Using the records underneath, tally the lines where the word "request" appears and please give only the count.

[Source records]
※

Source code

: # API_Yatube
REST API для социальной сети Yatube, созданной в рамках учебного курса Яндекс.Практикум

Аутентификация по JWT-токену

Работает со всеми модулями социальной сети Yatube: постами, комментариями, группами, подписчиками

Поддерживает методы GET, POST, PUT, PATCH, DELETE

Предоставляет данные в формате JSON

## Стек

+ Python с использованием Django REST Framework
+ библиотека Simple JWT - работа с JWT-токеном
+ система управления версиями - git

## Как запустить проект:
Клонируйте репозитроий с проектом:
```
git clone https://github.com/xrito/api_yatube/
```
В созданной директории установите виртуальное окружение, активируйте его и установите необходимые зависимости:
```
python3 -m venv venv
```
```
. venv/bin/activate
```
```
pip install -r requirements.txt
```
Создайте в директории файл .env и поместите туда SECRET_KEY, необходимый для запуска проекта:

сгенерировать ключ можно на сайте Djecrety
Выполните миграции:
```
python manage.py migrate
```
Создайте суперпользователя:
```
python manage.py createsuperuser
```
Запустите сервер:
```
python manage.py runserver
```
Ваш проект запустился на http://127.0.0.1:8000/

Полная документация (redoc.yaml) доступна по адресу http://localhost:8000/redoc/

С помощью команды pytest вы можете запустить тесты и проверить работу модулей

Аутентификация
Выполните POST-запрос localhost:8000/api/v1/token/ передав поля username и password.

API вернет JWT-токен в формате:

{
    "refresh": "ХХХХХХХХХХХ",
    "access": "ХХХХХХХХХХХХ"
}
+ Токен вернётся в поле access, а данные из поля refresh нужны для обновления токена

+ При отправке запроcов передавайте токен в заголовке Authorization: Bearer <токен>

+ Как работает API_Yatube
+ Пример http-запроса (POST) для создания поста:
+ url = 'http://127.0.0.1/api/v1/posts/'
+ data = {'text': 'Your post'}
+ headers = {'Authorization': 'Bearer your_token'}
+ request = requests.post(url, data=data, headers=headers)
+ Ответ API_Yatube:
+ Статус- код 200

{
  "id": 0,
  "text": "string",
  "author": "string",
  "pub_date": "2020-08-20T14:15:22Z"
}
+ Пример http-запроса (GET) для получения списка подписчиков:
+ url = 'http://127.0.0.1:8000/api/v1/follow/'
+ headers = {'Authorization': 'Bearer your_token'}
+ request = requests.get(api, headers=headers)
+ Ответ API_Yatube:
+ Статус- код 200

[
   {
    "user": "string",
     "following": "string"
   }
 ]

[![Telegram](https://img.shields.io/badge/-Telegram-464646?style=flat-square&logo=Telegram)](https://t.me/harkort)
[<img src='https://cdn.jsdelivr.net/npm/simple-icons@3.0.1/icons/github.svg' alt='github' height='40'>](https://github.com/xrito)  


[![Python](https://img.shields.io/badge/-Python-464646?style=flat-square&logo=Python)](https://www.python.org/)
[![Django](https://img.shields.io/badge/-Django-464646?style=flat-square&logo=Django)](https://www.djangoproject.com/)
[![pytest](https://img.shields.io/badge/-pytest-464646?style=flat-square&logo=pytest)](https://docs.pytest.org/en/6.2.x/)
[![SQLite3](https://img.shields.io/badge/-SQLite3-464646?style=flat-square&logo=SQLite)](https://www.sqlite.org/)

※

### [Task result]
2